Mas, mientras tanto, escucha a unos y a otros. Manda mensajes en medio del bullicio interno que vive el partido. Esta semana, por ejemplo, el martes se reunió con Germà Gordó, el miércoles con Jordi Turull y el jueves almorzó con David Bonvehí y Marta Pascal. Los dos primeros han formado parte durante años de su círculo de máxima confianza aunque, en los últimos tiempos, el distanciamiento de su exconseller de Justícia es más que evidente y no alcanza a verlo en la nueva dirección.

El caso de Turull es muy diferente. Con el presidente del grupo parlamentario de Junts pel Sí, Mas se siente en deuda y le respeta. En todo caso, la cuestión es el límite de la renovación y la imperiosa necesidad de caras nuevas.

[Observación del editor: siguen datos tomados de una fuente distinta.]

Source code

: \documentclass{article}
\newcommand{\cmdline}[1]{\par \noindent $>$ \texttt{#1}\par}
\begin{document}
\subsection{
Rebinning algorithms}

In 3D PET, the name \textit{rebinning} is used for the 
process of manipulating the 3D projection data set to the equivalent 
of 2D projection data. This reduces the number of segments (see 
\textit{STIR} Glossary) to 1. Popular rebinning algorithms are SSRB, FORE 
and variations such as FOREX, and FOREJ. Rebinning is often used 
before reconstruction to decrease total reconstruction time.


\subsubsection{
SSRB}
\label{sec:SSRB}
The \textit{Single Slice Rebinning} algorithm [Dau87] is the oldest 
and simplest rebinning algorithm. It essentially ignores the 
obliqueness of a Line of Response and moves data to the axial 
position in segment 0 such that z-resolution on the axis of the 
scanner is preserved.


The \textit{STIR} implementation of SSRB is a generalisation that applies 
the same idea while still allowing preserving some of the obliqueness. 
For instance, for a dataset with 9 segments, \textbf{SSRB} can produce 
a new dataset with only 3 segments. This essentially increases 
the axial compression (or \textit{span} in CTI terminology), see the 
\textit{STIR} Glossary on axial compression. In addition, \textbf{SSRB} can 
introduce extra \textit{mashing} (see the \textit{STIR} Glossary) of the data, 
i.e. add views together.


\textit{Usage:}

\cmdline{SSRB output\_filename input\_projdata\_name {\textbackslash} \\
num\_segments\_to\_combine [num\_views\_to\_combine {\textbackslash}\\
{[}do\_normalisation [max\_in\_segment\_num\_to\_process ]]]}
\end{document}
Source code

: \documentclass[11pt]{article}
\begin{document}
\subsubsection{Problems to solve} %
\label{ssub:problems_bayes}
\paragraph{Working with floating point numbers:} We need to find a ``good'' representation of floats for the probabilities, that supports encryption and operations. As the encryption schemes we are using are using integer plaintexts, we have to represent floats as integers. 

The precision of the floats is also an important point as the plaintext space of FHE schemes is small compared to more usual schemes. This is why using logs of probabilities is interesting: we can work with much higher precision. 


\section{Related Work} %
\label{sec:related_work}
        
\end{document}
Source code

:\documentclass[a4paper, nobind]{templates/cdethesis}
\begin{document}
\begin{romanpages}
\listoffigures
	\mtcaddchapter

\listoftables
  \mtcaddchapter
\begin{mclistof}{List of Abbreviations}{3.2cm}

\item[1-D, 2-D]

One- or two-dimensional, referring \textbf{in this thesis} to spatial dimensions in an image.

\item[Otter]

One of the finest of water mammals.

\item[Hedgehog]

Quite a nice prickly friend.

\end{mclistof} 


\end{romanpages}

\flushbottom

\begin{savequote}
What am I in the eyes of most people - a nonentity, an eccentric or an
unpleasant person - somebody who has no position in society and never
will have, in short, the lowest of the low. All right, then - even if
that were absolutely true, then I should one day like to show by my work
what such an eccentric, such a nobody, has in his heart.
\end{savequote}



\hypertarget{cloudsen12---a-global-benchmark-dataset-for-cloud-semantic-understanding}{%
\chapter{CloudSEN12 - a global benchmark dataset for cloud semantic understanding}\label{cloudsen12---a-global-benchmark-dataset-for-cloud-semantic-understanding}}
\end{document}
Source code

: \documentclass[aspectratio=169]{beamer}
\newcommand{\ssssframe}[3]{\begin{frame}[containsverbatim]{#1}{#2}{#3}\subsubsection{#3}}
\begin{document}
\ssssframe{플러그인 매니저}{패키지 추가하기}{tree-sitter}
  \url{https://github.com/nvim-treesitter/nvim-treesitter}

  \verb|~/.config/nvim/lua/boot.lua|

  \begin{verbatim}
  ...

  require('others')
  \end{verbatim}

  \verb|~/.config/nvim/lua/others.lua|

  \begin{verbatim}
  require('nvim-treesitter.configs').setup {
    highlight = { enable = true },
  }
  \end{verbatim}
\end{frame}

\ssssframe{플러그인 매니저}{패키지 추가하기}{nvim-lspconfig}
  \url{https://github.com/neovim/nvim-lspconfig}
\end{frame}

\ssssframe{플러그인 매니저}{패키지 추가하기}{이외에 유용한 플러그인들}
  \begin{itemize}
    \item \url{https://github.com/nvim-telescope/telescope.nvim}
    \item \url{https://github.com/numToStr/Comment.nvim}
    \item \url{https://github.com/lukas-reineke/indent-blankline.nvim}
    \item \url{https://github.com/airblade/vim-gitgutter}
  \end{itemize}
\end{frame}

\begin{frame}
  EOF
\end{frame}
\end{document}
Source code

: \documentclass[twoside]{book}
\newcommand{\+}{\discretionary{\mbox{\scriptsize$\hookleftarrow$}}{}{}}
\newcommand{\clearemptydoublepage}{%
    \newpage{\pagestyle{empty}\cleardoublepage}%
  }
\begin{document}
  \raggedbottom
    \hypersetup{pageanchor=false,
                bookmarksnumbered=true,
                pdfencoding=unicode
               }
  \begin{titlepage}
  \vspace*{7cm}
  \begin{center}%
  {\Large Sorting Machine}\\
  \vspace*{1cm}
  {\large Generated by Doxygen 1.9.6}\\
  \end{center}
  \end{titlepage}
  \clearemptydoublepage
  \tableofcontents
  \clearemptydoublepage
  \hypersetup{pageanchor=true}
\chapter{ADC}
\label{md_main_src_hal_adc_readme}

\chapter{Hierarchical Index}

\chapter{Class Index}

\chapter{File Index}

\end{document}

Así como a Gordó Mas le ha dicho con delicadeza que no se tendría que presentar, en el caso de Turull no ha sido así a la espera de que sea él mismo quien entienda el alcance de la renovación.

Y es ahí donde entran, entre otros, políticos como los diputados al Parlament Bonvehí y Pascal, los alcaldes Albert Batet (Valls), Marc Solsona (Mollerussa) y Marc Castells (Igualada) y el parlamentario a Cortes por Girona y secretario general de la JNC, Sergi Miquel. Todos ellos conforman la denominada "generación Puigdemont" y tienen en común su relación con el president de la Generalitat y una enorme distancia de los entresijos de la sede del partido, la calle Còrsega.

El puzle empezará a encajar esta semana y el final dependerá del grado de implicación de Carles Puigdemont. Toda la organización, comenzando por Artur Mas, está a la espera que enseñe sus cartas cara al período congresual ya que, al final, tiene que ser él quien defina el perímetro de la renovación. Mucho más en un momento en que el expresident de la Generalitat ha trasladado en las últimas fechas que cuenta con el coraje y la energía para hacer un instrumento político nuevo, abierto y transversal. Tres aspectos que son del agrado de Puigdemont y que ahora solo falta pasar de la teoría a los hechos.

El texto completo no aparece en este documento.